Testing Strategies for Adapter Implementations
Adapters dramatically improve testability. Instead of mocking complex third-party clients, you mock your own interface:
// Mock adapter for testing
type MockCache struct {
data map[string][]byte
getCalls int
setCalls int
}
func NewMockCache() *MockCache {
return &MockCache{data: make(map[string][]byte)}
}
func (m *MockCache) Get(ctx context.Context, key string) ([]byte, error) {
m.getCalls++
if val, ok := m.data[key]; ok {
return val, nil
}
return nil, ErrCacheMiss
}
func (m *MockCache) Set(ctx context.Context, key string, value []byte, ttl time.Duration) error {
m.setCalls++
m.data[key] = value
return nil
}
func (m *MockCache) Delete(ctx context.Context, key string) error {
delete(m.data, key)
return nil
}
// Test using the mock
func TestUserService_GetUser(t *testing.T) {
cache := NewMockCache()
cache.data["user:123"] = []byte(`{"id":"123","name":"Alice"}`)

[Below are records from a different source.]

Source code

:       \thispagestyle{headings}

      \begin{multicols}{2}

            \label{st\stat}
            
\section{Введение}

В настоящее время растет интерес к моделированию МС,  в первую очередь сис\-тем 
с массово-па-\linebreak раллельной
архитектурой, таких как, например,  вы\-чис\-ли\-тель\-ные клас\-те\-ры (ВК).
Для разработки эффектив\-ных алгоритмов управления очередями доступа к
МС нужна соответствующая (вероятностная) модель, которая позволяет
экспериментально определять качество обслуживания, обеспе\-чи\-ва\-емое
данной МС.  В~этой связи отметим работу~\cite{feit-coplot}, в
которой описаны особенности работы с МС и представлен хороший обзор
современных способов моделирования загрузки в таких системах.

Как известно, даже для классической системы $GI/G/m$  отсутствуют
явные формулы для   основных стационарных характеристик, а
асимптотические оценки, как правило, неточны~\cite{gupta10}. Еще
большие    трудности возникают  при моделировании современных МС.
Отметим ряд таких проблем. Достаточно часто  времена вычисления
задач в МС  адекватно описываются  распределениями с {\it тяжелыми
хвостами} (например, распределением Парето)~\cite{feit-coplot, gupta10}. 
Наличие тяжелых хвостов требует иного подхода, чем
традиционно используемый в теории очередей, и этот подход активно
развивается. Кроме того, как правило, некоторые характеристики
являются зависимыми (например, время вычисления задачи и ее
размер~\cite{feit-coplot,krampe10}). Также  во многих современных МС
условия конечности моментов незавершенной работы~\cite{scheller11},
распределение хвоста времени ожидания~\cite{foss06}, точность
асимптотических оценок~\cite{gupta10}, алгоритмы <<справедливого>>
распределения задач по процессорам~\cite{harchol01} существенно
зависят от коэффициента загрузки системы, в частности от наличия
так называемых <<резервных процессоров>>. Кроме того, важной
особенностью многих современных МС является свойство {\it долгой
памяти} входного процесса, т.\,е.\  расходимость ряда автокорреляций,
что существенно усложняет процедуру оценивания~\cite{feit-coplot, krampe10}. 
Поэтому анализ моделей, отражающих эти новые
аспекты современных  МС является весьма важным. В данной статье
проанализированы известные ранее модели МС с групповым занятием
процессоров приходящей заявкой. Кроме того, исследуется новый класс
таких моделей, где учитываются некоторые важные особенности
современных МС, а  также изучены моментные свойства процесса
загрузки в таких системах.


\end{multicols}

service := NewUserService(cache)
user, err := service.GetUser(context.Background(), "123")
if err != nil {
t.Fatalf("unexpected error: %v", err)
}
if user.Name != "Alice" {
t.Errorf("expected Alice, got %s", user.Name)
}
if cache.getCalls != 1 {
t.Errorf("expected 1 cache get, got %d", cache.getCalls)
}
}
Your tests run without Redis connections, network calls, or external service dependencies. The mock implements the same interface your real adapter does.
Best Practices and Common Pitfalls
Keep adapters thin. An adapter’s job is translation, nothing more. The moment you add validation, business rules, or conditional logic, you’ve created a hybrid that’s hard to test and reason about. If you find yourself writing complex logic in an adapter, that logic belongs in a service layer.
Watch for over-abstraction. Not every external dependency needs an adapter. If you’re using a well-designed library that already matches your needs, wrapping it adds indirection without benefit. Adapters make sense at true boundaries—where interfaces genuinely mismatch or where you need swappability.
Consider performance. Each adapter adds a function call and potential memory allocation. For hot paths processing millions of requests, measure the overhead. In most applications, the cost is negligible compared to network I/O, but don’t assume—profile when it matters.
Error handling belongs in adapters. Translating third-party error types to your domain’s error types is legitimate adapter work. Wrapping errors with context (fmt.Errorf("redis get failed: %w", err)) makes debugging easier without leaking implementation details.
Name adapters clearly. StripePaymentAdapter beats PaymentAdapter or StripeWrapper. The name should indicate both what it wraps and what interface it satisfies.
Adapters are a tool for managing complexity at boundaries. Use them where interfaces genuinely conflict, where testability matters, or where you need implementation flexibility. Skip them when direct usage is cleaner.